I'm using Go with the GORM ORM. I have the following structs. The relation is simple. One Town has multiple Places and one Place belongs to one Town.
type Place struct {
ID int
Name string
Town Town
}
type Town struct {
ID int
Name string
}
Now i want to query all places and get along with all their fields the info of the corresponding town. This is my code:
db, _ := gorm.Open("sqlite3", "./data.db")
defer db.Close()
places := []Place{}
db.Find(&places)
fmt.Println(places)
My sample database has this data:
/* places table */
id name town_id
1 Place1 1
2 Place2 1
/* towns Table */
id name
1 Town1
2 Town2
i'm receiving this:
[{1 Place1 {0 }} {2 Mares Place2 {0 }}]
But i'm expecting to receive something like this (both places belongs to the same town):
[{1 Place1 {1 Town1}} {2 Mares Place2 {1 Town1}}]
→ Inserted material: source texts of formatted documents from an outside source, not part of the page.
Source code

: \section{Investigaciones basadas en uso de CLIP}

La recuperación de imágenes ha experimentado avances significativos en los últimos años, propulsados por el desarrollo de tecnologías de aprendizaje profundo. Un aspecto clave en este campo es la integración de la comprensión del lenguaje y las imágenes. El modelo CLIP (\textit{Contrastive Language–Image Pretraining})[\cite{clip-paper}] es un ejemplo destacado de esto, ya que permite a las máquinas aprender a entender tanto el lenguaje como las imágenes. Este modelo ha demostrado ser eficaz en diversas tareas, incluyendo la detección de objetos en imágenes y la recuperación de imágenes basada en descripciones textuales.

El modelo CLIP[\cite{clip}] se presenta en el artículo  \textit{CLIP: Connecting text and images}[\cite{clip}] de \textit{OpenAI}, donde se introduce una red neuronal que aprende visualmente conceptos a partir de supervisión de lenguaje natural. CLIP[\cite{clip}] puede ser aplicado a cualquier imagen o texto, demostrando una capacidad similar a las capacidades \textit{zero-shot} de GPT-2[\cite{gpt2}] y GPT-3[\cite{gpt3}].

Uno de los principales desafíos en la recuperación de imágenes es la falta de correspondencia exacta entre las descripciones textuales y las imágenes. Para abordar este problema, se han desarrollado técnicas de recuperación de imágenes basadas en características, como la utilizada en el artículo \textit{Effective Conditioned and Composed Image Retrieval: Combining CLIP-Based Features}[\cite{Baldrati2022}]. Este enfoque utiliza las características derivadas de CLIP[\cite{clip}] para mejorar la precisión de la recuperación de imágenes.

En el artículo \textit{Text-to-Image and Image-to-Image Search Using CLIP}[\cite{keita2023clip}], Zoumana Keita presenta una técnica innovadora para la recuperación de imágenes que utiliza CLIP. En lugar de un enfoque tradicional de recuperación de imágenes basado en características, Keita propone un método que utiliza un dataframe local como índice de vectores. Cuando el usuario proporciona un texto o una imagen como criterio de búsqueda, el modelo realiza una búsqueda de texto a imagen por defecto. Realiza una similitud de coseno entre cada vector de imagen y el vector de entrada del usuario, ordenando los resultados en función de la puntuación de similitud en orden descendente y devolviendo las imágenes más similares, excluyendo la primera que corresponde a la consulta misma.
How can i do such query ? I tried using Preloads
and Related
without success (probably the wrong way). I can't get working the expected result.
TownID
must be specified as the foreign key. The Place
struct gets like this:
type Place struct {
ID int
Name string
Description string
TownID int
Town Town
}
Now there are different approach to handle this. For example:
places := []Place{}
db.Find(&places)
for i, _ := range places {
db.Model(places[i]).Related(&places[i].Town)
}
This will certainly produce the expected result, but notice the log output and the queries triggered.
[4.76ms] SELECT * FROM "places"
[1.00ms] SELECT * FROM "towns" WHERE ("id" = '1')
[0.73ms] SELECT * FROM "towns" WHERE ("id" = '1')
[{1 Place1 {1 Town1} 1} {2 Place2 {1 Town1} 1}]
The output is the expected but this approach has a fundamental flaw, notice that for every place there is the need to do another db query which produce a n + 1
problem issue. This could solve the problem but will quickly gets out of control as the amount of places grow.
It turns out that the good approach is fairly simple using preloads.
db.Preload("Town").Find(&places)
That's it, the query log produced is:
[22.24ms] SELECT * FROM "places"
[0.92ms] SELECT * FROM "towns" WHERE ("id" in ('1'))
[{1 Place1 {1 Town1} 1} {2 Place2 {1 Town1} 1}]
This approach will only trigger two queries, one for all places, and one for all towns that has places. This approach scales well regarding of the amount of places and towns (only two queries in all cases).